== Information supplied ==

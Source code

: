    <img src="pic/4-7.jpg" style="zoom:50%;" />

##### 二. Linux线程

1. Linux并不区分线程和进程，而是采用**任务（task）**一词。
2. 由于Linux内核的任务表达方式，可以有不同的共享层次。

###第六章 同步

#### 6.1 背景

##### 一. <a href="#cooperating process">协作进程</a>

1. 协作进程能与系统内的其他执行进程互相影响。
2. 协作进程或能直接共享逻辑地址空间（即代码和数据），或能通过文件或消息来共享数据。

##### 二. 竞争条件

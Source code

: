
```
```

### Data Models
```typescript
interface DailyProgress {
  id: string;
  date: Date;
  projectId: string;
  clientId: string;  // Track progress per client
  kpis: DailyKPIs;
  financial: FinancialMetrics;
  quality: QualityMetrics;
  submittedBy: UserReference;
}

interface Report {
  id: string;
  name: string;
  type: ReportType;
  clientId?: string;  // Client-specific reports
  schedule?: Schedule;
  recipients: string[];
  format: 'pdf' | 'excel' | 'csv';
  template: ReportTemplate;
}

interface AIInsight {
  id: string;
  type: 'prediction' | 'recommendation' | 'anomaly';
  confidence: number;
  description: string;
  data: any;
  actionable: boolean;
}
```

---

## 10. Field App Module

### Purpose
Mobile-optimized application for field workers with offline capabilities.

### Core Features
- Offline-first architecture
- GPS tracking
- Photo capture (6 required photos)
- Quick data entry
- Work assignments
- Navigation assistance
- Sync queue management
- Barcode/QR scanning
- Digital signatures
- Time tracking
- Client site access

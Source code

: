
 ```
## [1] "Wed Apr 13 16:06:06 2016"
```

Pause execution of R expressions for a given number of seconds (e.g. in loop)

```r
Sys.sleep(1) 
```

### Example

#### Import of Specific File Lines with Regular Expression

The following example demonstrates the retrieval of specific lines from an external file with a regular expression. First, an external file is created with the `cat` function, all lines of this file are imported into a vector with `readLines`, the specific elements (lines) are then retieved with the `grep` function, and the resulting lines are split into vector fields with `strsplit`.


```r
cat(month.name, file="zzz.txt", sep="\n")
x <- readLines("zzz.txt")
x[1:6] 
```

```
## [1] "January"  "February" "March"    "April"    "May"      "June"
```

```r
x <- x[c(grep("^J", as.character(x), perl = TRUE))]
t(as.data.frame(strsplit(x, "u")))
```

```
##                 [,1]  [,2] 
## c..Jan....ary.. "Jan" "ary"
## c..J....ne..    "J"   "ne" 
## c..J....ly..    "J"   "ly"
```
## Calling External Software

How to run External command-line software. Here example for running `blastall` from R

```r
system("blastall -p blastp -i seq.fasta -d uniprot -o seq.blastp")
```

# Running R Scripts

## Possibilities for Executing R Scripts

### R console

===

§ **What to work on**:
Write out the data a second time, exactly the same.

§ **The completed task**:
Source code

:    <img src="pic/4-7.jpg" style="zoom:50%;" />

##### 二. Linux线程

1. Linux并不区分线程和进程，而是采用**任务（task）**一词。
2. 由于Linux内核的任务表达方式，可以有不同的共享层次。

###第六章 同步

#### 6.1 背景

##### 一. <a href="#cooperating process">协作进程</a>

1. 协作进程能与系统内的其他执行进程互相影响。
2. 协作进程或能直接共享逻辑地址空间（即代码和数据），或能通过文件或消息来共享数据。

##### 二. 竞争条件

Source code

:
```
```

### Data Models
```typescript
interface DailyProgress {
  id: string;
  date: Date;
  projectId: string;
  clientId: string;  // Track progress per client
  kpis: DailyKPIs;
  financial: FinancialMetrics;
  quality: QualityMetrics;
  submittedBy: UserReference;
}

interface Report {
  id: string;
  name: string;
  type: ReportType;
  clientId?: string;  // Client-specific reports
  schedule?: Schedule;
  recipients: string[];
  format: 'pdf' | 'excel' | 'csv';
  template: ReportTemplate;
}

interface AIInsight {
  id: string;
  type: 'prediction' | 'recommendation' | 'anomaly';
  confidence: number;
  description: string;
  data: any;
  actionable: boolean;
}
```

---

## 10. Field App Module

### Purpose
Mobile-optimized application for field workers with offline capabilities.

### Core Features
- Offline-first architecture
- GPS tracking
- Photo capture (6 required photos)
- Quick data entry
- Work assignments
- Navigation assistance
- Sync queue management
- Barcode/QR scanning
- Digital signatures
- Time tracking
- Client site access

Source code

:
 ```
## [1] "Wed Apr 13 16:06:06 2016"
```

Pause execution of R expressions for a given number of seconds (e.g. in loop)

```r
Sys.sleep(1) 
```

### Example

#### Import of Specific File Lines with Regular Expression

The following example demonstrates the retrieval of specific lines from an external file with a regular expression. First, an external file is created with the `cat` function, all lines of this file are imported into a vector with `readLines`, the specific elements (lines) are then retieved with the `grep` function, and the resulting lines are split into vector fields with `strsplit`.


```r
cat(month.name, file="zzz.txt", sep="\n")
x <- readLines("zzz.txt")
x[1:6] 
```

```
## [1] "January"  "February" "March"    "April"    "May"      "June"
```

```r
x <- x[c(grep("^J", as.character(x), perl = TRUE))]
t(as.data.frame(strsplit(x, "u")))
```

```
##                 [,1]  [,2] 
## c..Jan....ary.. "Jan" "ary"
## c..J....ne..    "J"   "ne" 
## c..J....ly..    "J"   "ly"
```
## Calling External Software

How to run External command-line software. Here example for running `blastall` from R

```r
system("blastall -p blastp -i seq.fasta -d uniprot -o seq.blastp")
```

# Running R Scripts

## Possibilities for Executing R Scripts

### R console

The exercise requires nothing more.